▶ [WHAT IS NEEDED]: Every line of the data that includes "side" should be copied out.
::: PROVIDED RECORDS :::
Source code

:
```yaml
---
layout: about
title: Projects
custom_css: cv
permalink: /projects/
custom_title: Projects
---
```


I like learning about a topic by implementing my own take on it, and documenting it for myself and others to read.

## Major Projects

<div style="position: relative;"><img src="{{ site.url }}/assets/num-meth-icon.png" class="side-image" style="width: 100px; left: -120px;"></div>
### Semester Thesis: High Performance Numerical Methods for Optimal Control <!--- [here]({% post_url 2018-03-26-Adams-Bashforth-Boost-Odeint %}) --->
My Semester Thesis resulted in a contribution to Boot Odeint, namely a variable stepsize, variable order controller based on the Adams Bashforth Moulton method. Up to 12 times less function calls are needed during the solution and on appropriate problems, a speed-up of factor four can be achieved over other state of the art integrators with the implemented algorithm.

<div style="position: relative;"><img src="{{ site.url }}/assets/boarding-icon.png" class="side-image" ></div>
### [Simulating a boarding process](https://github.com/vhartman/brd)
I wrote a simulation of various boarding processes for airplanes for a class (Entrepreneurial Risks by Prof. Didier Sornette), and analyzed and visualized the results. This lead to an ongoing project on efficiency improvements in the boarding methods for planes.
:::
▶ [ANSWER SECTION]:
<div style="position: relative;"><img src="{{ site.url }}/assets/num-meth-icon.png" class="side-image" style="width: 100px; left: -120px;"></div>
<div style="position: relative;"><img src="{{ site.url }}/assets/boarding-icon.png" class="side-image" ></div>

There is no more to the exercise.